### Entries supplied
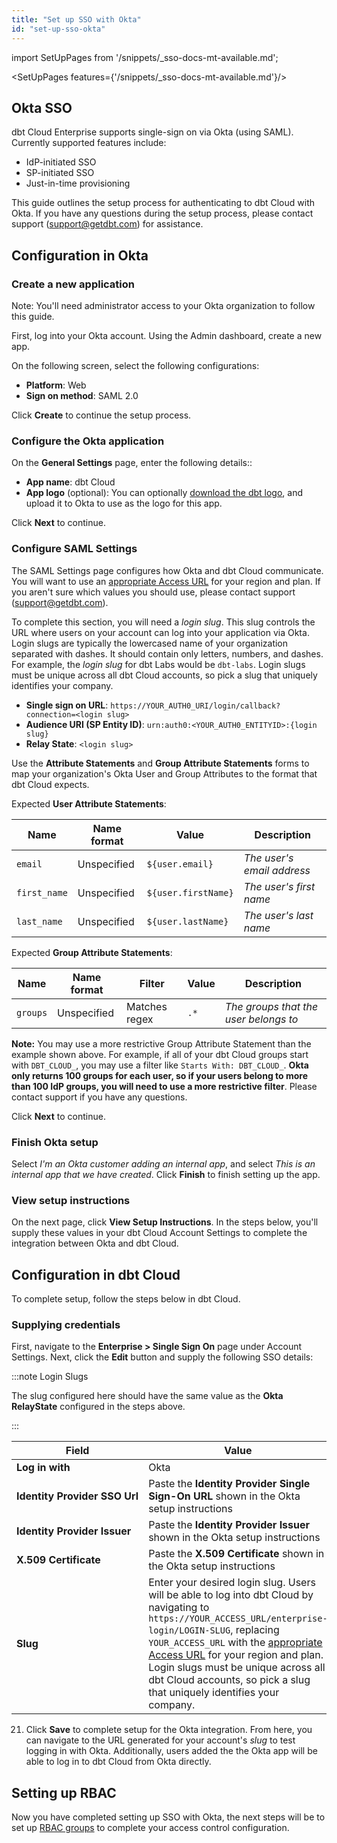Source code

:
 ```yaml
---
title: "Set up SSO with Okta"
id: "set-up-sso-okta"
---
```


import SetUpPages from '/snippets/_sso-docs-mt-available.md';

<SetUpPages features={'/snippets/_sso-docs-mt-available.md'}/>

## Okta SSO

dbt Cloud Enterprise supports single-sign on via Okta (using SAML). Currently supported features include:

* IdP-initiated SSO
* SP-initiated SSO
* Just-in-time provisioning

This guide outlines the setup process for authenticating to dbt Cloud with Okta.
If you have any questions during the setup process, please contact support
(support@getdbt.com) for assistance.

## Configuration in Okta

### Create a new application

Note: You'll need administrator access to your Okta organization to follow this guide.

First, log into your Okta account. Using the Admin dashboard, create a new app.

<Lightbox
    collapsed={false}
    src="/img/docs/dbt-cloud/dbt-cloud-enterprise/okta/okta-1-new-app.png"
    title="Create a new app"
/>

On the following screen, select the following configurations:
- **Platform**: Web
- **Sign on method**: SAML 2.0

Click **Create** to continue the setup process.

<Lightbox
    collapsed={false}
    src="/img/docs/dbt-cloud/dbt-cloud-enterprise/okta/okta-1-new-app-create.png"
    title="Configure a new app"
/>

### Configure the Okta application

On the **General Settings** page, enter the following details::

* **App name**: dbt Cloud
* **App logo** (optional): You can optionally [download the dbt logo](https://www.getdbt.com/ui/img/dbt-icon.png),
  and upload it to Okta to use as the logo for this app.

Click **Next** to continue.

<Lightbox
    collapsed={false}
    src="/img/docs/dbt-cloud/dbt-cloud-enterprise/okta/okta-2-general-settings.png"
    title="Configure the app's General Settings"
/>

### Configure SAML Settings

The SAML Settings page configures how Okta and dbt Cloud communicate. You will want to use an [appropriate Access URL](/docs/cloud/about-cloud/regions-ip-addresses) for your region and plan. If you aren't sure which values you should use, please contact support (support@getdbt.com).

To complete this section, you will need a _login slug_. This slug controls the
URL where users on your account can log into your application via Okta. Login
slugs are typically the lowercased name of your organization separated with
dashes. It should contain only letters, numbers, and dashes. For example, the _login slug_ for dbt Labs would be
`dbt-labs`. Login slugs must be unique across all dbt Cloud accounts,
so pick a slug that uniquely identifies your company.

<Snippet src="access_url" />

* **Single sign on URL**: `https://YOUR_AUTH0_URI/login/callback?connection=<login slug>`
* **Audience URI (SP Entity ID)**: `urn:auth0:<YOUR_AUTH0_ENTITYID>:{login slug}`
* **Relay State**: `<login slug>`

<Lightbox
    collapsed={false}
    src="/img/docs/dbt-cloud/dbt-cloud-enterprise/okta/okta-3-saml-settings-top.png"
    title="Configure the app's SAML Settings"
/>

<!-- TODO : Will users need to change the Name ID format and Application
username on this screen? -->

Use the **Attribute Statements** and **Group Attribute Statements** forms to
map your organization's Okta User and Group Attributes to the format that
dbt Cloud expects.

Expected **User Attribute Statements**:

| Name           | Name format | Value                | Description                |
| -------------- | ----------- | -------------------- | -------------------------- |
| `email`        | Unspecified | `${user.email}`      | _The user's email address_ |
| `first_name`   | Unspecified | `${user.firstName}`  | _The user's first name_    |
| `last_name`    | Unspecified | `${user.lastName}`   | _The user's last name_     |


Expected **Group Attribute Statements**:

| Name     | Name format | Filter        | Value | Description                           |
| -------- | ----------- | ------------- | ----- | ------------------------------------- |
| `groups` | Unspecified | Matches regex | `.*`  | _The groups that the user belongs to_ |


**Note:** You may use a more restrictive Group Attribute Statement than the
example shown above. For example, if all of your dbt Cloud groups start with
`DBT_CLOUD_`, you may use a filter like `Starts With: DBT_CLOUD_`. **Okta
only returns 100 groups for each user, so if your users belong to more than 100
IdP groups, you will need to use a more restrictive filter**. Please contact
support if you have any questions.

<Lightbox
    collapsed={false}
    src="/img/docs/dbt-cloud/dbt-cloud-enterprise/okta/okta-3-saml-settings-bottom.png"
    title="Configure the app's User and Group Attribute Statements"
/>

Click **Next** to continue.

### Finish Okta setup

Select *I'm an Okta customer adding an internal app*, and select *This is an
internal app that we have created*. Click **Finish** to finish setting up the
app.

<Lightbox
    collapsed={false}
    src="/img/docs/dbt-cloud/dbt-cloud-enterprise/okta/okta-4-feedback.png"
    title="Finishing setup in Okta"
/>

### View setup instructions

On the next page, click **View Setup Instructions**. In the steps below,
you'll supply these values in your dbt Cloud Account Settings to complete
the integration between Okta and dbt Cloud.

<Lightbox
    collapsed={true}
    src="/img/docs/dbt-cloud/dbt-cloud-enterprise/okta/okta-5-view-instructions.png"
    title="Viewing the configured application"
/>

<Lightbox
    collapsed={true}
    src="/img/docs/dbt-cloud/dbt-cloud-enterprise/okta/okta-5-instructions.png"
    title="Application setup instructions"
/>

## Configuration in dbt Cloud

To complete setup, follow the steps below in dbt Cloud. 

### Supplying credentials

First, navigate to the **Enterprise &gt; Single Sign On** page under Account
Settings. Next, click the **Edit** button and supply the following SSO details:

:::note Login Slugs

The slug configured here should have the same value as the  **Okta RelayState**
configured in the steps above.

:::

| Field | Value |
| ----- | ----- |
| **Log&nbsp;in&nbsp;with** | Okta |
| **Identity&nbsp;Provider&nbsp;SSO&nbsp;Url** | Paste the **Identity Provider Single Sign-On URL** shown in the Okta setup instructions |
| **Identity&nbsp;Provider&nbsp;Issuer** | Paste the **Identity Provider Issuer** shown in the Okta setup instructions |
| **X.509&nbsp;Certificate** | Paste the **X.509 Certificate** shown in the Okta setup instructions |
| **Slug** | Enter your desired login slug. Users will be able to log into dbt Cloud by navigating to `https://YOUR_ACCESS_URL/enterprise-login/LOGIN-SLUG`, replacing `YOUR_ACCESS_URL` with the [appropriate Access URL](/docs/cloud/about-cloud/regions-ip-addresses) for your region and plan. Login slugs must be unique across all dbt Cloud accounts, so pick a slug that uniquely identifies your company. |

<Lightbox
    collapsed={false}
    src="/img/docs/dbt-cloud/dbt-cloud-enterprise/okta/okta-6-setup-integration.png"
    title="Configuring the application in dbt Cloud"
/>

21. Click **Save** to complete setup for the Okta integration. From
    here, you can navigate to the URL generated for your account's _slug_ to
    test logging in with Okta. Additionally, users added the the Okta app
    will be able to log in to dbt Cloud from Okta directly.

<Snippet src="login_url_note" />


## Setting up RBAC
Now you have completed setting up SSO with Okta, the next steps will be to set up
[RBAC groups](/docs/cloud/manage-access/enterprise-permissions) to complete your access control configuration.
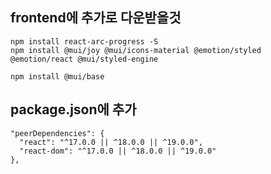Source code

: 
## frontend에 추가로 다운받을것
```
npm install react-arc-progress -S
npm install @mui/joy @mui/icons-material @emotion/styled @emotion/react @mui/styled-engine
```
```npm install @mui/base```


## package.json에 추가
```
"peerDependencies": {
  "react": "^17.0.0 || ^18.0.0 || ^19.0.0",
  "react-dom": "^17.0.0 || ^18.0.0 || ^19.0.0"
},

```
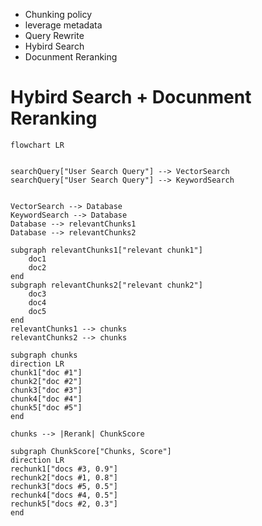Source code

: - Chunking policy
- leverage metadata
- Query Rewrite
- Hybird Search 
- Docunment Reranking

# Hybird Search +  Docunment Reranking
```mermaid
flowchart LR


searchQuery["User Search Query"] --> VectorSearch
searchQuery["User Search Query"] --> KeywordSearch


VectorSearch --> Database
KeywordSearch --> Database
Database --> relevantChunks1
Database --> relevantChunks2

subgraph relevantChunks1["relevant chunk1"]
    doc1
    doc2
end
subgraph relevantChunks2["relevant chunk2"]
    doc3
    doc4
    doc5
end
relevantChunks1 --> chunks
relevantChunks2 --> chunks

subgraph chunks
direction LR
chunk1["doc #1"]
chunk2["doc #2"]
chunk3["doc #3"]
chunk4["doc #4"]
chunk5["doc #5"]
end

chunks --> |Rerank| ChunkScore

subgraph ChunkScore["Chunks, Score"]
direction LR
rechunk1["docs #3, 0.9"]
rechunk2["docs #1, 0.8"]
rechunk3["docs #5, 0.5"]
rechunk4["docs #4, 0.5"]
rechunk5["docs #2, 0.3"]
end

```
######
### Entries supplied
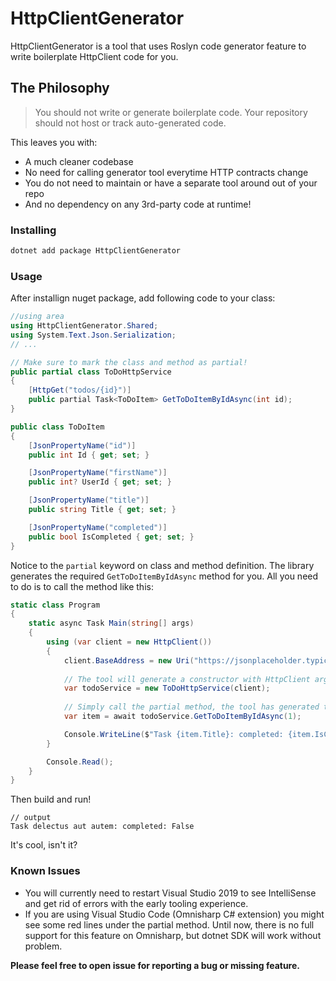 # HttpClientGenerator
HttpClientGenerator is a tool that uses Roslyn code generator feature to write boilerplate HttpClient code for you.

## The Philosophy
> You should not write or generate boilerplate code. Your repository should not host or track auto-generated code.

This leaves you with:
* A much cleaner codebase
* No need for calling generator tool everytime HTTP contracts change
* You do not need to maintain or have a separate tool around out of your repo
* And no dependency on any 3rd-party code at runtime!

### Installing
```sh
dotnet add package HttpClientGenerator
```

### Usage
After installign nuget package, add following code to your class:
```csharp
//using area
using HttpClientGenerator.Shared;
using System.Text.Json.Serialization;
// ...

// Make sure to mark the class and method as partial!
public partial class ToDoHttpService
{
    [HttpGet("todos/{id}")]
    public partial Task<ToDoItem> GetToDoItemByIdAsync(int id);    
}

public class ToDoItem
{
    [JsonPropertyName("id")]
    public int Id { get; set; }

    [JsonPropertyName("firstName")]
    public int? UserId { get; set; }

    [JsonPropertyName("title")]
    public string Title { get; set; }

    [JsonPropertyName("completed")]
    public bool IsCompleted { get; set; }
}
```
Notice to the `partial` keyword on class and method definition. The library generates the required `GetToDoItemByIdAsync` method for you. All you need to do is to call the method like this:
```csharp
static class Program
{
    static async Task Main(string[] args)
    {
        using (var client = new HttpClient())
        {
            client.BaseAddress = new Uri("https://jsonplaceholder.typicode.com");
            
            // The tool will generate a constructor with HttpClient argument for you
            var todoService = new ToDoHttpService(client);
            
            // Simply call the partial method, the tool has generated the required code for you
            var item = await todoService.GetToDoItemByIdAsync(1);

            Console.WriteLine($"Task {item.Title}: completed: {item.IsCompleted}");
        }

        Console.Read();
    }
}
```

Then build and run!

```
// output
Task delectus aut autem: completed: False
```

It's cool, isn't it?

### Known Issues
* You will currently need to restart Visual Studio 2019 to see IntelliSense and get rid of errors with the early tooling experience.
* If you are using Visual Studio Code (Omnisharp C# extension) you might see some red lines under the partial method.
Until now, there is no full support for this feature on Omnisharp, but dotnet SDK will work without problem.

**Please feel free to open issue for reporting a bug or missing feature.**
######
### Entries supplied
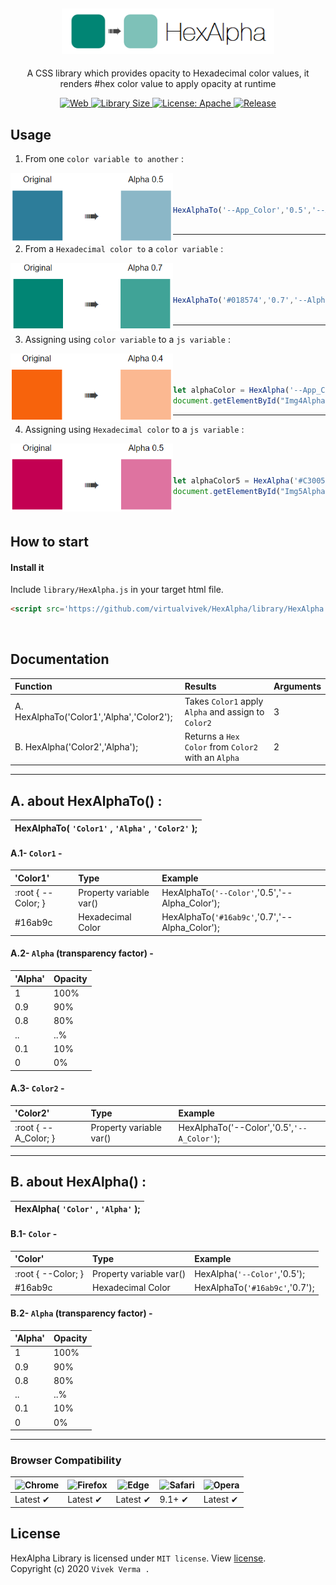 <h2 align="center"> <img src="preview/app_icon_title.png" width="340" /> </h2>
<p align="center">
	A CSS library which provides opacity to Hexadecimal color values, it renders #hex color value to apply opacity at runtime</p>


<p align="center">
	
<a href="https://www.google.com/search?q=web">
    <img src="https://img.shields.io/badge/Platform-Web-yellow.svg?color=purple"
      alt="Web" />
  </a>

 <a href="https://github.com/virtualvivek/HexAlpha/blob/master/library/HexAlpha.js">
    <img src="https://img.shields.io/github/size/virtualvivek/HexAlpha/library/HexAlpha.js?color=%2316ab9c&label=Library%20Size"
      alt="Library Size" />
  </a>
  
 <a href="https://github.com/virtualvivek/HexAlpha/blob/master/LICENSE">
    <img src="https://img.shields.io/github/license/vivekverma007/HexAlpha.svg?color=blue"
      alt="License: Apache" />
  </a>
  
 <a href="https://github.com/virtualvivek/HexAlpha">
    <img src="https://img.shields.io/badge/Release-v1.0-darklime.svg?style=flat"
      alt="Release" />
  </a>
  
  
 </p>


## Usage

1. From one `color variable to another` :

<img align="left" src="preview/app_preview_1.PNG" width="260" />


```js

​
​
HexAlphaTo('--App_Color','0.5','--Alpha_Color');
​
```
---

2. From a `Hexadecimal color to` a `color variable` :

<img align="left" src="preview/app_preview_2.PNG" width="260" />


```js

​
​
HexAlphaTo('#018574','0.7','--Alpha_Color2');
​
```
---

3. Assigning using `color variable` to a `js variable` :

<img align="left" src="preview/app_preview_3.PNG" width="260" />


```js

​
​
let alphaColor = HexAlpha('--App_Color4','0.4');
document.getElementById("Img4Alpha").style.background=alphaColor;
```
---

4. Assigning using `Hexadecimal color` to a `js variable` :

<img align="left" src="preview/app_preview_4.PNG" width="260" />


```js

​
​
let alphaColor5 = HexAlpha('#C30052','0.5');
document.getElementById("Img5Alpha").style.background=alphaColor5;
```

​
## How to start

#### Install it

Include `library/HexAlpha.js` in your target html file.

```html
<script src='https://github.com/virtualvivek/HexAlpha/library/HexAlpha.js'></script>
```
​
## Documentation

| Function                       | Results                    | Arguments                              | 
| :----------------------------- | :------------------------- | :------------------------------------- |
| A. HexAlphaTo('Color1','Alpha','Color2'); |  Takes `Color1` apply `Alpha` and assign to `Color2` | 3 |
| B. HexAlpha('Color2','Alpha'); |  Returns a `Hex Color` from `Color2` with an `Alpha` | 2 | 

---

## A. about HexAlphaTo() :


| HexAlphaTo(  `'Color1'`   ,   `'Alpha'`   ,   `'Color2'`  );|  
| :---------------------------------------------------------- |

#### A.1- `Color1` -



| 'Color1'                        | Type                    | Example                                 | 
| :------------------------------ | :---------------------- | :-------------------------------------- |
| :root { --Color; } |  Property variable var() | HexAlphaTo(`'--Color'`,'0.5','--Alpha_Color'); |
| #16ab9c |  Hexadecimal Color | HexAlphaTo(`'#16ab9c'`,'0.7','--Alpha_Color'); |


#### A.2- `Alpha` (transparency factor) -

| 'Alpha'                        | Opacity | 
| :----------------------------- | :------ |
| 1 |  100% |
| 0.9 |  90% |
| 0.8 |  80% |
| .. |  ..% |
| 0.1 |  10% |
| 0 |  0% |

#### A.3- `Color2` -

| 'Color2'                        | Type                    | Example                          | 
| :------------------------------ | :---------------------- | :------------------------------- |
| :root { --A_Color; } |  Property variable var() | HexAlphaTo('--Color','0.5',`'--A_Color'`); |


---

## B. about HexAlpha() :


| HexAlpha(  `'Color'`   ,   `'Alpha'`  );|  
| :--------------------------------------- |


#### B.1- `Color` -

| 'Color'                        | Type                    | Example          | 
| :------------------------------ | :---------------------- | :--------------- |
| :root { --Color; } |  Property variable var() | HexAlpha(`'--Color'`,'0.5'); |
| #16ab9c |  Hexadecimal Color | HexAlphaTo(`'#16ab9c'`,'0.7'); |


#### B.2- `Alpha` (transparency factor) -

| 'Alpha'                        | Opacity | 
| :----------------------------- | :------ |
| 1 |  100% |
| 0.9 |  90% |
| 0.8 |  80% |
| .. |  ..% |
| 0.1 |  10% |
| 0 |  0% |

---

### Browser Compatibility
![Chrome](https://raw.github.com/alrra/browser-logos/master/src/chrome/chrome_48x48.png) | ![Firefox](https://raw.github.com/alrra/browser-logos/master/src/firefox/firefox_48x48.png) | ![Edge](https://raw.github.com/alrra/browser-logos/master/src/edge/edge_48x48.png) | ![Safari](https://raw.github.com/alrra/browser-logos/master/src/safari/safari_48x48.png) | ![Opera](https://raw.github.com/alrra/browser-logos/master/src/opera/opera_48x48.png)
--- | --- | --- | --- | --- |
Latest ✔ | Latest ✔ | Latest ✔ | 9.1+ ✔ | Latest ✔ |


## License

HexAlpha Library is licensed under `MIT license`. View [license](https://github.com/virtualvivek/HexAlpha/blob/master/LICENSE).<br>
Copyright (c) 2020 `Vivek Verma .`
######
# [Problem to solve]
Say, as a number only, how many lines of the data contain "sure".

# [The completed task]
2